Flatiron School, 2018

There’s a school of thought that the best people for beginners in a discipline to learn from are not, in fact, the virtuoso or the competent — or at least, not solely. Though I certainly wouldn’t argue against the importance of experience, there is something that a long-qualified, globally knowledgeable teacher ironically may not have: how it feels to be a beginner, and what impact that has on your learning. In that case, someone uniquely appropriate to have input on your education might be a beginner ahead of you by a few weeks or a few months.

In a podcast I can frustratingly no longer find, the speakers (all themselves senior web developers or software engineers) discussed how their juniors all raved about a book written by someone who was essentially their peer, and had complied his notes while learning a particular programming language into said ‘book’. While it’s true that people have different learning styles, learning with and through other learners not only engenders an encouraging community but also promotes reciprocity and sharing both of knowledge and learning how to learn. If I wanted to be the best ever fancy house builder, would I go ask the person who’s built the most fancy house? Well, sure, but I think I’d do well to go ask the people who make bricks as well, because I need to know that right now, and I don’t think the first builder has done that, from scratch, as a beginner, for a very long time.

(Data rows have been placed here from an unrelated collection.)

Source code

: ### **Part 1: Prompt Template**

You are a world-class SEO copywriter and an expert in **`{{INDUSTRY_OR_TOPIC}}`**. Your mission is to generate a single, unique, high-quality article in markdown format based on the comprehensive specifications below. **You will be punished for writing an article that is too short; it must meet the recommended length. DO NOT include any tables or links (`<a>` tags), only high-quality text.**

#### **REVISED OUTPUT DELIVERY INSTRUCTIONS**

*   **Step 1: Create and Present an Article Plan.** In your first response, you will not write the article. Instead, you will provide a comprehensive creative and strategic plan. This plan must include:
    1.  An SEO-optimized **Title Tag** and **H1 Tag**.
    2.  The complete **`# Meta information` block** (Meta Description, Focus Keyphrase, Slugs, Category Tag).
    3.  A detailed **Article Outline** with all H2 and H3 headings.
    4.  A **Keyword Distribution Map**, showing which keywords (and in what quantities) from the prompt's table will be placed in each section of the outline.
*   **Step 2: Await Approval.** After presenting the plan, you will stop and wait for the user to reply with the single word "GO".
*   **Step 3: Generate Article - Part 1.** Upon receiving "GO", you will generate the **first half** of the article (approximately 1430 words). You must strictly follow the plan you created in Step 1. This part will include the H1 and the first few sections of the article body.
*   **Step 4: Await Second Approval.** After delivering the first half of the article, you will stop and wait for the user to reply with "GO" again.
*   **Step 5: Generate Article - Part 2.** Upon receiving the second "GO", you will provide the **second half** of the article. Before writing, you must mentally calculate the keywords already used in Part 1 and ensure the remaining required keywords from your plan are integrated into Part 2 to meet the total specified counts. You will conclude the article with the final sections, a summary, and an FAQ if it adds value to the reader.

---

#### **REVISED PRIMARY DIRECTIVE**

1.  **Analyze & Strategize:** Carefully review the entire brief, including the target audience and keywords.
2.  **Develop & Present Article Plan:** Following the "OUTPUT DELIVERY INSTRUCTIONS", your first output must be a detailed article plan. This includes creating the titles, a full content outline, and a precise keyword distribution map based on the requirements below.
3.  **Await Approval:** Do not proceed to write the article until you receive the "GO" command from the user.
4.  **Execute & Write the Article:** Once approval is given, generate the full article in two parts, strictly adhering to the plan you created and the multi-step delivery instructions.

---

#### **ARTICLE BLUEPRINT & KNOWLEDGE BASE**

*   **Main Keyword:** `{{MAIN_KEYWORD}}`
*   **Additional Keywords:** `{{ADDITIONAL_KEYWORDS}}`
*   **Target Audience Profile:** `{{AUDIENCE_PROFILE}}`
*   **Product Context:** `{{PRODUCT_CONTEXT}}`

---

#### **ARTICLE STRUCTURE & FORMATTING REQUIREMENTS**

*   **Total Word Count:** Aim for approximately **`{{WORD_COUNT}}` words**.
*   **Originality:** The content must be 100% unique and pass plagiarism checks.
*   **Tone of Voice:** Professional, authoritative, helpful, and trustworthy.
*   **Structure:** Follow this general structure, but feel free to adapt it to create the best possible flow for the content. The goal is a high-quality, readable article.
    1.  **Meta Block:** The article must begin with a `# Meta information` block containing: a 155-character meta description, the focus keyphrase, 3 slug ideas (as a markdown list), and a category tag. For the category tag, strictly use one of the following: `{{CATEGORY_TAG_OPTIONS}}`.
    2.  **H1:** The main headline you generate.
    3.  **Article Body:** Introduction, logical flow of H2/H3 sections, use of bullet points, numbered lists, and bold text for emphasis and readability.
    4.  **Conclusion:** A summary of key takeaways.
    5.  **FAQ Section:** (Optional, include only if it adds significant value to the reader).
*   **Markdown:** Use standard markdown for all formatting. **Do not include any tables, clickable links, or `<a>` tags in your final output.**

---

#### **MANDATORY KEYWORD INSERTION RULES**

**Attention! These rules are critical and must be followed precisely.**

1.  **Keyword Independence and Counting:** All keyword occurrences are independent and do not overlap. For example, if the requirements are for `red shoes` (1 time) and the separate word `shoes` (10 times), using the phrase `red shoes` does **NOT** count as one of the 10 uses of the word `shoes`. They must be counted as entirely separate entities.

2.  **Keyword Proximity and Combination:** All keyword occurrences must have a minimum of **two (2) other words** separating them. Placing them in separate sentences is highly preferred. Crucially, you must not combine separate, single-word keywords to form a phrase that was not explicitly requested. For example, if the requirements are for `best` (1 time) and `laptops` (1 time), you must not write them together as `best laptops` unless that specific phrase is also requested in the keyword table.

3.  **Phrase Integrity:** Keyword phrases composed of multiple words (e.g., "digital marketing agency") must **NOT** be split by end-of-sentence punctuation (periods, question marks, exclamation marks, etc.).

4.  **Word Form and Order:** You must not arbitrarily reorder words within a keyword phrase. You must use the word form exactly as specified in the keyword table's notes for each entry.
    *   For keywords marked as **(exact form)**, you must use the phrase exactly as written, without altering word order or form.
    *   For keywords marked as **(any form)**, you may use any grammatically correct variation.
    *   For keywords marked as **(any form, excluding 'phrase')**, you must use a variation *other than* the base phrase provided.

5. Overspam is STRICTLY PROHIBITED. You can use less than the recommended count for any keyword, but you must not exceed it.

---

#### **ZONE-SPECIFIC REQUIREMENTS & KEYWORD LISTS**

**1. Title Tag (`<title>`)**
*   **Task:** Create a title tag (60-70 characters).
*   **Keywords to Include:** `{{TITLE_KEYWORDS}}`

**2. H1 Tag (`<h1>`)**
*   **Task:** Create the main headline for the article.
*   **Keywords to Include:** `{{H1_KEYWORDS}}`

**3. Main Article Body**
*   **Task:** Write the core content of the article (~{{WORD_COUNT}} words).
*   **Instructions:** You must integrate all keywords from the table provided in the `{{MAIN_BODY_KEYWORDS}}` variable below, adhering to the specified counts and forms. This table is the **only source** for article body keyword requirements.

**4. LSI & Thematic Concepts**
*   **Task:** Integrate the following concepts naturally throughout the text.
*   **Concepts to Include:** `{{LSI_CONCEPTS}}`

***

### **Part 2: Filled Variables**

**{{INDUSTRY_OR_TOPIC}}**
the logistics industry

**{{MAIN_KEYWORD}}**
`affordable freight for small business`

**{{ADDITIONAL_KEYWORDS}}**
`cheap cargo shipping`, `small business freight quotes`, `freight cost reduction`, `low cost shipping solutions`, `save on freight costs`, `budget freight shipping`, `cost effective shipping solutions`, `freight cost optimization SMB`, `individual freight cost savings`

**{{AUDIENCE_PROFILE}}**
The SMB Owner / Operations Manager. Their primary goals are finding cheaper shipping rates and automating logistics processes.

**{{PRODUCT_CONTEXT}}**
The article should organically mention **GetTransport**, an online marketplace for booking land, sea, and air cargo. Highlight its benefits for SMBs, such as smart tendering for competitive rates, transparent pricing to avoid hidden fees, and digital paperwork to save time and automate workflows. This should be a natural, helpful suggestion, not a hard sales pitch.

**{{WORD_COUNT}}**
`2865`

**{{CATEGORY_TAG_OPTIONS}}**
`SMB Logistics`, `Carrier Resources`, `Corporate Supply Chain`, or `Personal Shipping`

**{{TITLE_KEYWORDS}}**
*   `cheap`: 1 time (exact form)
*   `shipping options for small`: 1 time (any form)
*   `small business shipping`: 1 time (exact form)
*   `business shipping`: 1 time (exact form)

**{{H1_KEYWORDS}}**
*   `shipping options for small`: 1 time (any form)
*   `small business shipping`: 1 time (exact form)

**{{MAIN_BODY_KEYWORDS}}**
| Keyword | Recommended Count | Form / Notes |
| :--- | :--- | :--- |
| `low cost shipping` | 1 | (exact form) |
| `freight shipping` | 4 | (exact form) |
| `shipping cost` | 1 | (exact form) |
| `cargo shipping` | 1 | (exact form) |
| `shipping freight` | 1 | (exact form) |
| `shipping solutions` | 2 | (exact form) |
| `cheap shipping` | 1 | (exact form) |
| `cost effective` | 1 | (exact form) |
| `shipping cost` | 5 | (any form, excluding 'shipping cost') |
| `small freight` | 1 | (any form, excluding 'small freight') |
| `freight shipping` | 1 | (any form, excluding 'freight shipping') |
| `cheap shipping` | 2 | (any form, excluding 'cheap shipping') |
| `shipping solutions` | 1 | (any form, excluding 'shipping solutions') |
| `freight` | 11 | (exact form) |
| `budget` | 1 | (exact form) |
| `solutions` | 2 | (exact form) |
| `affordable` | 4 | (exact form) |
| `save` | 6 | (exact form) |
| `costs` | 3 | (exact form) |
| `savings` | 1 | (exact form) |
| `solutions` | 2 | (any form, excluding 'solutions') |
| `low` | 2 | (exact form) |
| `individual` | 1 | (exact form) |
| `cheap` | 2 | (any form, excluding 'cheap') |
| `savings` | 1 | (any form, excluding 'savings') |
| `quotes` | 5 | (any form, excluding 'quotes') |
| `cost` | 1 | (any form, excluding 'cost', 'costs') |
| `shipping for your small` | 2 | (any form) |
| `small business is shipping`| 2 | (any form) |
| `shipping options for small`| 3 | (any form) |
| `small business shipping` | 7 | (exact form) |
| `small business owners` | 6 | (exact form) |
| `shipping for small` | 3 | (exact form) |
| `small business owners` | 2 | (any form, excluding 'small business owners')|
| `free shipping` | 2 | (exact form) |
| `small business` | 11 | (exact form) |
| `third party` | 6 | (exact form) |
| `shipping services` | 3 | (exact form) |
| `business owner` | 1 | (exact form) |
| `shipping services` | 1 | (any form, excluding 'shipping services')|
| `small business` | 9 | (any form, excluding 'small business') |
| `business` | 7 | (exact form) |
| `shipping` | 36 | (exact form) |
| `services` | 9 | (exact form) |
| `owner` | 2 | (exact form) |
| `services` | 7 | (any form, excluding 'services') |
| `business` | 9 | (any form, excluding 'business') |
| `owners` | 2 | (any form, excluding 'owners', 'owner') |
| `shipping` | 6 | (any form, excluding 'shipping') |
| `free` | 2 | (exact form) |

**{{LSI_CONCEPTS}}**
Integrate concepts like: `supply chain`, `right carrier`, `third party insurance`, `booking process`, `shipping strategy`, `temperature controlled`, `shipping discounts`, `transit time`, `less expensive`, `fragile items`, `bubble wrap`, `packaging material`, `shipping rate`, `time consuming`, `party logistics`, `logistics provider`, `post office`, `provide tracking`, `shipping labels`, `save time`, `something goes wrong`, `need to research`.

So! That explains why I’ve been reading a lot of blogs, and not worrying too much if something gets explained on StackOverflow and some of the complexity goes over my head. I’ll get there. It also explains why I’m writing a post as a beginner programmer (though to be fair, I think if you’re pursuing a growth mindset, you’re going to be a beginner, or at least a learner, at everything every day for ever) — perhaps this will help someone. It’s certainly helped me.

This post is designed to be informative and mildly educational for people new to coding who are interested in an overview of what a programming language is made of, and how it works, based on my research and understanding. It is therefore neither a wiki usurper nor a steadfast & detailed fount of knowledge (though I welcome input). Don’t say I didn’t warn you!

Modern computer programming, or coding, has a really interesting genesis. That’s a topic for a whooooole other blog post. Suffice to say, computers function essentially on an Cartesian duality between hardware(machine) and software (program): without one, the other is a bit pointless.

If we’re using computer programming languages to program computers, let’s have a look at the back end of back end languages (er, and front end languages).

My biggest question as a new user of computer programming languages has been: what language do you use to write this language? How the heck does this work?

A program is a set of instructions that the computer follows to perform a given task. A programming language is a formal language for instructing a computer to perform this given task.
- Daniel Odia, 2017

There are lots of different computer languages, each with their own grammar and syntax rules, and which are used for different purposes. These rules cannot be broken, otherwise the computer simply doesn’t understand what you’re ‘trying to say’. There is no such thing as “common sense” or “getting the gist” in programming, though it’s true that in languages like Ruby there is more than one way of getting things done.

tests not passing, dear?

Computers use something called Assembly Language & binary code (referred to as “low level” languages) to get stuff done. Humans don’t use this because it’s complex and, once on a large scale, immensely confusing, which easily leads to errors. Instead, humans program in “high level” languages which are closer to human languages. But computers don’t speak high level, they only understand binary code — whether something is 1 or 0, on or off — so it has to get translated from high to low level. It does so like this:

source code > assembly language > machine code > binary code

Depending on the language, it will either do so line-by-line, using an interpreter, or as a whole, using a compiler.

“Software has enabled us to make the most intricate machines that have ever existed”, and yet every piece of software, everything on the internet, every bit of tech, is some crazily Machiavellian constellation of 1s and 0s.

If you really want to go down the rabbithole, consider this: the Go language has been largely written in Go.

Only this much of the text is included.